What to produce.
Look for the string "NetAdapterAdvancedProperty" in the data below, and copy each line that holds it.

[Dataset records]
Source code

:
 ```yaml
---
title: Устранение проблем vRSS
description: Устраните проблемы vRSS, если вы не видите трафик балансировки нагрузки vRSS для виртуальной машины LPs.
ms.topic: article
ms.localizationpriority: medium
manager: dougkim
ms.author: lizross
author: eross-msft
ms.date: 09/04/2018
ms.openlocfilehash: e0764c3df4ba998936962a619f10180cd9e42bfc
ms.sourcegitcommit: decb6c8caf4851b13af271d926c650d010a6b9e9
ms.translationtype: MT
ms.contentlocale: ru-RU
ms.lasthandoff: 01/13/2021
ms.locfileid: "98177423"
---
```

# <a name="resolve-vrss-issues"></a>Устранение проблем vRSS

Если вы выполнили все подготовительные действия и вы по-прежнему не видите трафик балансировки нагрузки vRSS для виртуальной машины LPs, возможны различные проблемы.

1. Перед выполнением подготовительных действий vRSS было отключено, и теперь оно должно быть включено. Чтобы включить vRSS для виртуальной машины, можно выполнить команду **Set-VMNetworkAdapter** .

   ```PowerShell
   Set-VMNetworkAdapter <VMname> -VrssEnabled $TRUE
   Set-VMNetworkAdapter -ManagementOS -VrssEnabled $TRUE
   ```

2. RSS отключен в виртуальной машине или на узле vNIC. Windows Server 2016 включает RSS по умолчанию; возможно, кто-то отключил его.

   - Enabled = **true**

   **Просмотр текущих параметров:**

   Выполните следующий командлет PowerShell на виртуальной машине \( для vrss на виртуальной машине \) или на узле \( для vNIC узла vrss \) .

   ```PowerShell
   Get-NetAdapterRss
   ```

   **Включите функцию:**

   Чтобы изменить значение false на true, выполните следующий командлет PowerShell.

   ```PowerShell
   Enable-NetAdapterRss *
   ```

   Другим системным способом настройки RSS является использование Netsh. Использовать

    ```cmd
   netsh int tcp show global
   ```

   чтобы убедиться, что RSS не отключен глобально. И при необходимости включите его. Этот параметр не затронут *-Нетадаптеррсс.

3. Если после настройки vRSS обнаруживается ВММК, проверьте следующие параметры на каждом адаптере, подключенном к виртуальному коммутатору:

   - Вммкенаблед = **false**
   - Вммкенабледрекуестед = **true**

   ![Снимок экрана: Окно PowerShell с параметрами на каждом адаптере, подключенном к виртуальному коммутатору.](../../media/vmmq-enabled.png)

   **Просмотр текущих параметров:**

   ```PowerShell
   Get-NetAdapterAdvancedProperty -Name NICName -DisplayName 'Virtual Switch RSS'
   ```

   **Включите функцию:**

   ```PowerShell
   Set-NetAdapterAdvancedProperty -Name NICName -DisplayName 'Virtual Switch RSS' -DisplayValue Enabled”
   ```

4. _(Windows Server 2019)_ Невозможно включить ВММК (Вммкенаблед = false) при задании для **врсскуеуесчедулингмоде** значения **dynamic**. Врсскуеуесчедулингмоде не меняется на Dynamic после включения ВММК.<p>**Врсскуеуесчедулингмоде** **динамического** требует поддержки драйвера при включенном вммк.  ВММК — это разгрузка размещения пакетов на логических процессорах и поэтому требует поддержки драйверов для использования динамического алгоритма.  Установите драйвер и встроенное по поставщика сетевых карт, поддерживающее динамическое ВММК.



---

Answer area.
   Get-NetAdapterAdvancedProperty -Name NICName -DisplayName 'Virtual Switch RSS'
   Set-NetAdapterAdvancedProperty -Name NICName -DisplayName 'Virtual Switch RSS' -DisplayValue Enabled”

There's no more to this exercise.